Зелья это. Выпейте. Надобно. Боль отступит. Да чтоб он хоть раз еще…
– В чем виновата? – слезливо поинтересовался голосок, от которого рана в глазу зачесалась невероятно. И Стрежницкий заскрипел зубами. Вот и где, спрашивается, эта самая охрана? Его, может статься, убивать пришли, а их будто и нет.
Спят, что ли?
– Так и ты ж меня убить собралась, – он закрыл глаза и задышал часто, быстро, заставляя себя сосредоточиться на вялой руке и треклятом револьвере, который оказался дальше, чем должен был быть. – Или не собиралась?
– Я тебя любила, – с упреком произнес призрак.
Повеяло холодом. Жутью.
А в голове прояснилось. Все ж таки боль – хорошее средство, от воздействия помогает наичудеснейшим способом.
– И дитя наше…
– Какое дитя? – пальцы таки добрались до рукояти. – Мы с тобой всего-то с полгодика вместе и побыли, откуда дитяти взяться?

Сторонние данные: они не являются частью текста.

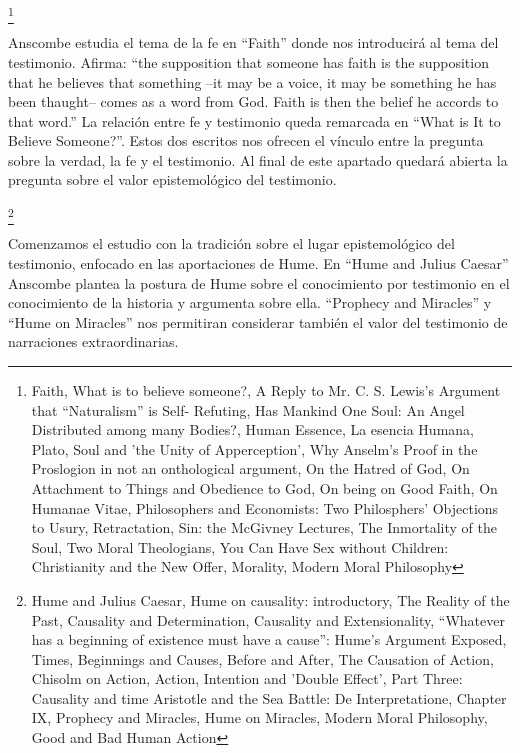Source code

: \documentclass[11pt]{article}
\begin{document}
{\begin{spacing}{1.5}
\footnote{
Faith, 
What is to believe someone?, 
A Reply to Mr. C. S. Lewis's Argument that “Naturalism” is Self- Refuting, 
Has Mankind One Soul: An Angel Distributed among many Bodies?, 
Human Essence, 
La esencia Humana, 
Plato, Soul and 'the Unity of Apperception', 
Why Anselm's Proof in the Proslogion in not an onthological argument, 
On the Hatred of God, 
On Attachment to Things and Obedience to God, 
On being on Good Faith, 
On Humanae Vitae, 
Philosophers and Economists: Two Philosphers' Objections to Usury, 
Retractation, 
Sin: the McGivney Lectures, 
The Inmortality of the Soul, 
Two Moral Theologians, 
You Can Have Sex without Children: Christianity and the New Offer, 
Morality, 
Modern Moral Philosophy
}

\begin{spacing}{1}
Anscombe estudia el tema de la fe en ``Faith'' donde nos introducirá al tema del testimonio. Afirma: ``the supposition that someone has faith is the supposition that he believes that something --it may be a voice, it may be something he has been thaught-- comes as a word from God. Faith is then the belief he accords to that word.'' La relación entre fe y testimonio queda remarcada en ``What is It to Believe Someone?''. Estos dos escritos nos ofrecen el vínculo entre la pregunta sobre la verdad, la fe y el testimonio. Al final de este apartado quedará abierta la pregunta sobre el valor epistemológico del testimonio.
\end{spacing}

\footnote{
Hume and Julius Caesar, 
Hume on causality: introductory, 
The Reality of the Past, 
Causality and Determination, 
Causality and Extensionality, 
“Whatever has a beginning of existence must have a cause”: Hume's Argument Exposed, 
Times, Beginnings and Causes, 
Before and After, 
The Causation of Action, 
Chisolm on Action, 
Action, Intention and 'Double Effect', 
Part Three: Causality and time
Aristotle and the Sea Battle: De Interpretatione, Chapter IX, 
Prophecy and Miracles, 
Hume on Miracles, 
Modern Moral Philosophy, 
Good and Bad Human Action
}

\begin{spacing}{1}
Comenzamos el estudio con la tradición sobre el lugar epistemológico del testimonio, enfocado en las aportaciones de Hume. En ``Hume and Julius Caesar'' Anscombe plantea la postura de Hume sobre el conocimiento por testimonio en el conocimiento de la historia y argumenta sobre ella. ``Prophecy and Miracles'' y ``Hume on Miracles'' nos permitiran considerar también el valor del testimonio de narraciones extraordinarias. 
\end{spacing}


\end{spacing}}
\end{document}
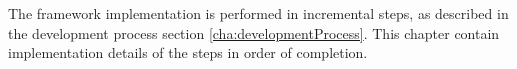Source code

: 
The framework implementation is performed in incremental steps, as described in the development process section \ref{cha:developmentProcess}. This chapter contain implementation details of the steps in order of completion.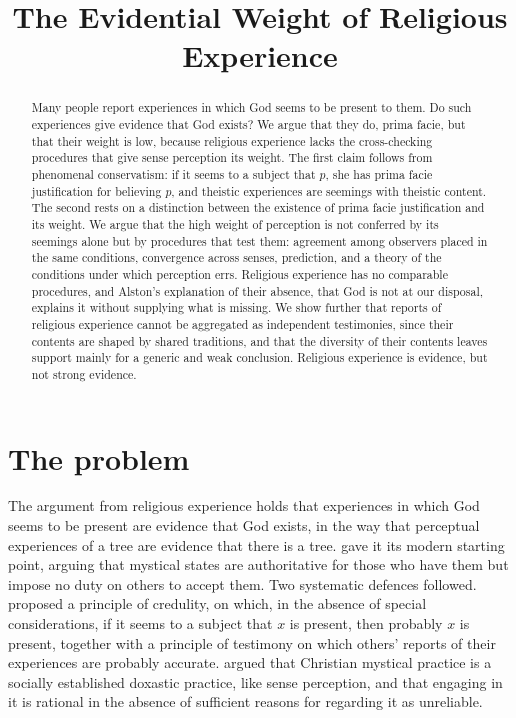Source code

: \documentclass{situationist-preprint}
\title{The Evidential Weight of Religious Experience}
\begin{document}
\maketitle

\begin{abstract}
Many people report experiences in which God seems to be present to them. Do such experiences give evidence that God exists? We argue that they do, prima facie, but that their weight is low, because religious experience lacks the cross-checking procedures that give sense perception its weight. The first claim follows from phenomenal conservatism: if it seems to a subject that $p$, she has prima facie justification for believing $p$, and theistic experiences are seemings with theistic content. The second rests on a distinction between the existence of prima facie justification and its weight. We argue that the high weight of perception is not conferred by its seemings alone but by procedures that test them: agreement among observers placed in the same conditions, convergence across senses, prediction, and a theory of the conditions under which perception errs. Religious experience has no comparable procedures, and Alston's explanation of their absence, that God is not at our disposal, explains it without supplying what is missing. We show further that reports of religious experience cannot be aggregated as independent testimonies, since their contents are shaped by shared traditions, and that the diversity of their contents leaves support mainly for a generic and weak conclusion. Religious experience is evidence, but not strong evidence.
\end{abstract}

\section{The problem}

The argument from religious experience holds that experiences in which God seems to be present are evidence that God exists, in the way that perceptual experiences of a tree are evidence that there is a tree. \citet{James1902} gave it its modern starting point, arguing that mystical states are authoritative for those who have them but impose no duty on others to accept them. Two systematic defences followed. \citet{Swinburne1979} proposed a principle of credulity, on which, in the absence of special considerations, if it seems to a subject that $x$ is present, then probably $x$ is present, together with a principle of testimony on which others' reports of their experiences are probably accurate. \citet{Alston1991} argued that Christian mystical practice is a socially established doxastic practice, like sense perception, and that engaging in it is rational in the absence of sufficient reasons for regarding it as unreliable.
\end{document}
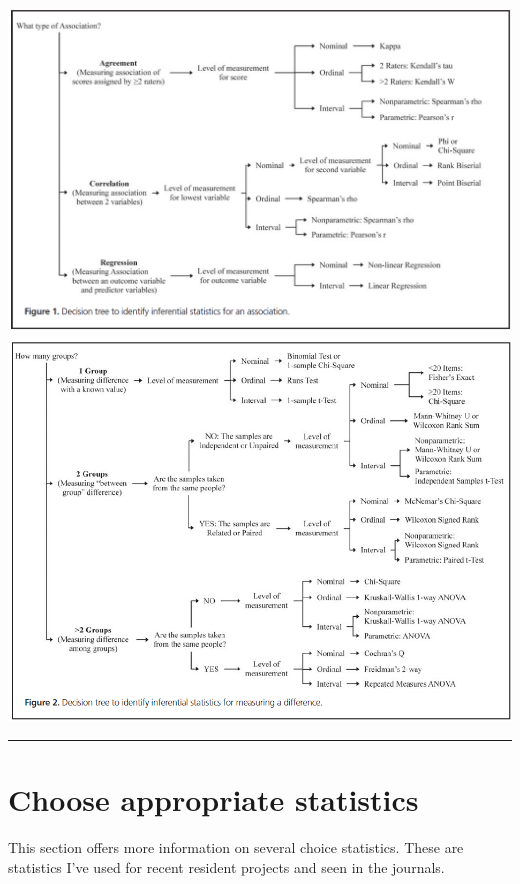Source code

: \documentclass[
  letterpaper,
  DIV=11,
  numbers=noendperiod]{scrreprt}
\begin{document}
\includegraphics{./images/stat-tree-fig1.PNG}
\includegraphics{./images/stat-tree-fig2.png}

\begin{center}\rule{0.5\linewidth}{0.5pt}\end{center}

\hypertarget{choose-appropriate-statistics}{%
\section*{Choose appropriate
statistics}\label{choose-appropriate-statistics}}

This section offers more information on several choice statistics. These
are statistics I've used for recent resident projects and seen in the
journals.
\end{document}
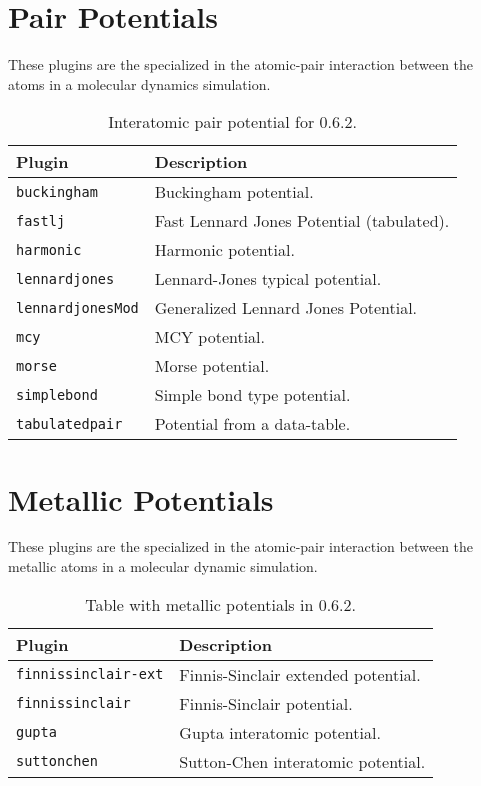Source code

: \section{Pair Potentials}
These plugins are the specialized in the atomic-pair interaction between the
atoms in a molecular dynamics simulation.

\begin{table}[h!]\centering
 \begin{tabular}{|l|p{10cm}|}\hline
 Plugin & Description \\
 \hline\hline
 \texttt{buckingham} & Buckingham potential.\\
 \hline
 \texttt{fastlj} & Fast Lennard Jones Potential (tabulated). \\
 \hline
 \texttt{harmonic} & Harmonic potential.\\
 \hline
 \texttt{lennardjones} & Lennard-Jones typical potential.\\
 \hline
 \texttt{lennardjonesMod} & Generalized Lennard Jones Potential. \\
 \hline
 \texttt{mcy} & MCY potential.\\
 \hline
 \texttt{morse} & Morse potential.\\
 \hline
 \texttt{simplebond} & Simple bond type potential.\\
 \hline
 \texttt{tabulatedpair} & Potential from a data-table.\\
 \hline
 \end{tabular}
\label{tab:modpotentials}
\caption{Interatomic pair potential for {\lpmd} 0.6.2.}
\end{table}

\section{Metallic Potentials}
These plugins are the specialized in the atomic-pair interaction between the
metallic atoms in a molecular dynamic simulation.

\begin{table}[h!]\centering
 \begin{tabular}{|l|p{13cm}|}\hline
 Plugin & Description \\
 \hline\hline
 \texttt{finnissinclair-ext} & Finnis-Sinclair extended potential.\\
 \hline
 \texttt{finnissinclair} & Finnis-Sinclair potential.\\
 \hline
 \texttt{gupta} & Gupta interatomic potential.\\
 \hline
 \texttt{suttonchen} & Sutton-Chen interatomic potential.\\
 \hline
 \end{tabular}
\label{tab:modmetalpotentials}
\caption{Table with metallic potentials in {\lpmd} 0.6.2.}
\end{table}



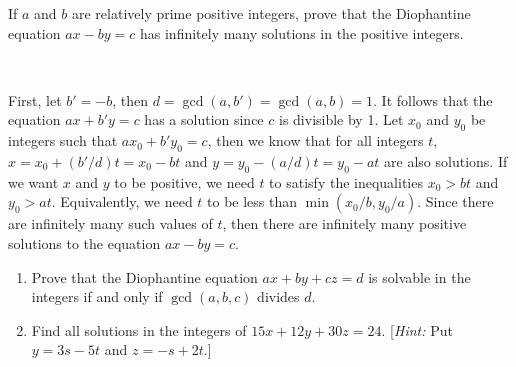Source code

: \begin{exercise}
    If $a$ and $b$ are relatively prime positive integers, prove that the Diophantine equation $ax - by = c$ has infinitely many solutions in the positive integers.

    \noindent [\textit{Hint:} There exist integers $x_0$ and $y_0$ such that $ax_0 + by_0 = 1$. For any integer $t$, which is larger than both $|x_0|/b$ and $|y_0|/a$, $x = x_0 + bt$ and $y = -(y_0 - at)$ are a positive solution of the given equation.] \\
\end{exercise}

\begin{solution}
    First, let $b' = -b$, then $d = \gcd(a, b') = \gcd(a,b) = 1$. It follows that the equation $ax + b'y = c$ has a solution since $c$ is divisible by 1. Let $x_0$ and $y_0$ be integers such that $ax_0 + b'y_0 = c$, then we know that for all integers $t$, $x = x_0 + (b'/d)t = x_0 - bt$ and $y = y_0 - (a/d)t = y_0 - at$ are also solutions. If we want $x$ and $y$ to be positive, we need $t$ to satisfy the inequalities $x_0 > bt$ and $y_0 > at$. Equivalently, we need $t$ to be less than $\min(x_0/b, y_0/a)$. Since there are infinitely many such values of $t$, then there are infinitely many positive solutions to the equation $ax - by = c$.\\
\end{solution}

\begin{exercise}
    \begin{enumerate}
        \item Prove that the Diophantine equation $ax + by + cz = d$ is solvable in the integers if and only if $\gcd(a,b,c)$ divides $d$.
        \item Find all solutions in the integers of $15x + 12y + 30z = 24$. [\textit{Hint:} Put $y = 3s - 5t$ and $z = -s + 2t$.]
    \end{enumerate}
\end{exercise}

– Мое… мое… – призрак отделился от стены. Он казался бледным пятном. – Разве ж не обещал ты заботиться…
Не обещал.
К обещаниям своим Стрежницкий относился весьма серьезно. И теперь подтянул револьвер поближе, а сам заскулил, надеясь, что выглядит в достаточной мере жалко, чтобы тварь подобралась поближе.
– Ты виноват, виноват… – знакомый голос очаровывал, и на глаза навернулись слезы, сердце в груди вспыхнуло, сжалось, а после пустилось вскачь. Того и гляди разорвется. Во рту пересохло, а пальцы мелко задрожали. – Искупи, искупи… искупи…
– Чем? – Стрежницкий зажмурился, изо всех сил пытаясь противостоять наваждению. А давили крепко, сминая волю; и если бы не благословенная боль в горящем глазу, он бы не выдержал. Он зацепился за эту рану, которая еще недавно злила, и держался ее, смакуя боль во всем ее многоцветье. Он дышал прерывисто и задыхался, а в груди закипал кашель.